Esonerare un allenatore non porta alcun beneficio sulle prestazioni della squadra. Lo dicono i numeri, le statistiche, ricerche scientifiche internazionali. Ma allora perché così tanti presidenti – anche di blasonati club – ricorrono di frequente a questo costoso stratagemma se non è efficace? La spiegazione più plausibile si rifà al principio del “senso comune”: un allenatore è il principale responsabile dei risultati scadenti di una squadra. Il suo allontanamento ha lo scopo di dare un effetto positivo alla prestazione, di portare idee nuove e di evitare gli errori commessi dal predecessore.
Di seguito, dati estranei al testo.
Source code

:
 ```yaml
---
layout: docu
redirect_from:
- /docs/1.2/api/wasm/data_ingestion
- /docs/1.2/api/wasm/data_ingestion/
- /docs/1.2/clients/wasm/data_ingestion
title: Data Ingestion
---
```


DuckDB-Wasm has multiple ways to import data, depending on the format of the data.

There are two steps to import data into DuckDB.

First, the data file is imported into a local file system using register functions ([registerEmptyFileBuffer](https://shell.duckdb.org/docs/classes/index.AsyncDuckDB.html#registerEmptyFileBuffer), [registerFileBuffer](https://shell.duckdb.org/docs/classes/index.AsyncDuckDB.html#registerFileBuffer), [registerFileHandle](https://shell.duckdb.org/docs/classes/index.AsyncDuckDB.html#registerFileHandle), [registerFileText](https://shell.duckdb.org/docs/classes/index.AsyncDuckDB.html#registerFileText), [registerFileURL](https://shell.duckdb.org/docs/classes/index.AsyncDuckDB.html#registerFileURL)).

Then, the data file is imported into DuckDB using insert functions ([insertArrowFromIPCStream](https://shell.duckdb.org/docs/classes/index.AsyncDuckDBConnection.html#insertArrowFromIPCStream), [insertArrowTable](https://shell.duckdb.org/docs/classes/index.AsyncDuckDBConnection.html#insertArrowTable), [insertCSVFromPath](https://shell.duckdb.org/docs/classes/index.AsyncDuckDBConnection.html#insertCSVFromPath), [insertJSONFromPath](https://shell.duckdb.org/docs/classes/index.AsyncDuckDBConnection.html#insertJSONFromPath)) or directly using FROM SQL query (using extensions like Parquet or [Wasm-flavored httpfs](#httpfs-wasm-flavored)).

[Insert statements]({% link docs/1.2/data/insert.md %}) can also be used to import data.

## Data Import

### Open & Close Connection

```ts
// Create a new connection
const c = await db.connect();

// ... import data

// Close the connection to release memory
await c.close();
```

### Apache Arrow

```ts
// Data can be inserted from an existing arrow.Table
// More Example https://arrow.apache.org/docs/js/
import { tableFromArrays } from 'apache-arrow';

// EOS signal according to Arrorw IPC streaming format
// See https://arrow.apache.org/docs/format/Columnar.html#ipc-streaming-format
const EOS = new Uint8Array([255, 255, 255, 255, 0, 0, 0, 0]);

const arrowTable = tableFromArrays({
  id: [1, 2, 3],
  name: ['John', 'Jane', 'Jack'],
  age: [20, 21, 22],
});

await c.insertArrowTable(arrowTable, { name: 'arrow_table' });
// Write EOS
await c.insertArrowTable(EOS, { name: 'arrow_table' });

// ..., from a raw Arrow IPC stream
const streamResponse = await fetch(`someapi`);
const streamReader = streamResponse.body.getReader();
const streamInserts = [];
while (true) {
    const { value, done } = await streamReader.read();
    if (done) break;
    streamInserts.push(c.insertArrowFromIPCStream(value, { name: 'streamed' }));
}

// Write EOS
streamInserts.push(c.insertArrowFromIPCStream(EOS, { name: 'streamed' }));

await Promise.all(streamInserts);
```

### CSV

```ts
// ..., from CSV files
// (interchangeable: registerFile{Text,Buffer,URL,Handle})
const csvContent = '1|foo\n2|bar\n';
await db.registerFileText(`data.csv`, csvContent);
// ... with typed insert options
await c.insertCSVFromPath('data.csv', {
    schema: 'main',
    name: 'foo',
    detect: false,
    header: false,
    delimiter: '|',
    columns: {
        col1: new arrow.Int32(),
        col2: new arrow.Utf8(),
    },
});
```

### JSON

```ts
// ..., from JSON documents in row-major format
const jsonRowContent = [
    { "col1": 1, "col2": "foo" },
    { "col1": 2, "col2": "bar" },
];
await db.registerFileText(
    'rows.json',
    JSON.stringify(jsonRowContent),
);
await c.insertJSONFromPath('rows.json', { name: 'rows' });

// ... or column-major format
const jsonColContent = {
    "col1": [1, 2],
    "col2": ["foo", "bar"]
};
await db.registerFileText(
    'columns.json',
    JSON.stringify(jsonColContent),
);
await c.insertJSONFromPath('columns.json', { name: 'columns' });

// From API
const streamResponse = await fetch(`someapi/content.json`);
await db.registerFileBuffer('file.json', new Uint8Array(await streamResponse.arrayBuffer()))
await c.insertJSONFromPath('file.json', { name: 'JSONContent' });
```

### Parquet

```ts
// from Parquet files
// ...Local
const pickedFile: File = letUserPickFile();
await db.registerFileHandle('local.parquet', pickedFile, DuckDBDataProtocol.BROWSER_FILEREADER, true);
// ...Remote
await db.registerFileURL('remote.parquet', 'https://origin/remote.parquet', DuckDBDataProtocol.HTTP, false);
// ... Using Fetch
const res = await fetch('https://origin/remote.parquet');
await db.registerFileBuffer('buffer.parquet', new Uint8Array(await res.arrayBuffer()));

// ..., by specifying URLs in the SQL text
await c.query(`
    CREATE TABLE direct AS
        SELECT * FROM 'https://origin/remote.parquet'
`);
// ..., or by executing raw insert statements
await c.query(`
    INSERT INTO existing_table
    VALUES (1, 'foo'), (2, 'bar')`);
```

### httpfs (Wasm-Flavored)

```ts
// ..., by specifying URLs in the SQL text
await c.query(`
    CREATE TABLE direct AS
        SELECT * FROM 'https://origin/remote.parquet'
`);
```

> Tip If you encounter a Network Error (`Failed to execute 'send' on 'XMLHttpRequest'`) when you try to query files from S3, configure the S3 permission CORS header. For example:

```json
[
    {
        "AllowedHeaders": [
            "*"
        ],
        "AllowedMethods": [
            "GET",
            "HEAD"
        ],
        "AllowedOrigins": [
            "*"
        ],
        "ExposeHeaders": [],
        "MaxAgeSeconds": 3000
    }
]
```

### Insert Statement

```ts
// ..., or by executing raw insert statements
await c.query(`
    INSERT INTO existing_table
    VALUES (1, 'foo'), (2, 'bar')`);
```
La realtà dei fatti dimostra che solo in pochi casi i risultati migliorano nel brevissimo termine; dopo poche partite ritornano al loro corso naturale, giusto in tempo per giustificare l’ipotesi del senso comune. Tutti gli studi sono d’accordo nel quantificare in nullo il contributo di un esonero e confermano il “rito del capro espiatorio”: l’allontanamento di un allenatore serve solo per placare l’animo dei tifosi o la pressione dei media o l’ansia del presidente. In molti casi, si rileva persino un peggioramento dei risultati che conferma l’ipotesi del “circolo vizioso”: nonostante l’esonero, la squadra continua a fare male, perché il problema permane ed è alimentato dalla confusione all’interno delle relazioni societarie.

E cosa consiglia D’Artagnan ai presidenti di club? Innanzitutto di farsi guidare dai numeri e dalle esperienze dei colleghi che hanno già vissuto esoneri sbagliati e inutili. Una cultura della dirigenza può solo aiutare a veicolare un’immagine più umana dello sport, un ambito che sa ancora imparare dagli errori.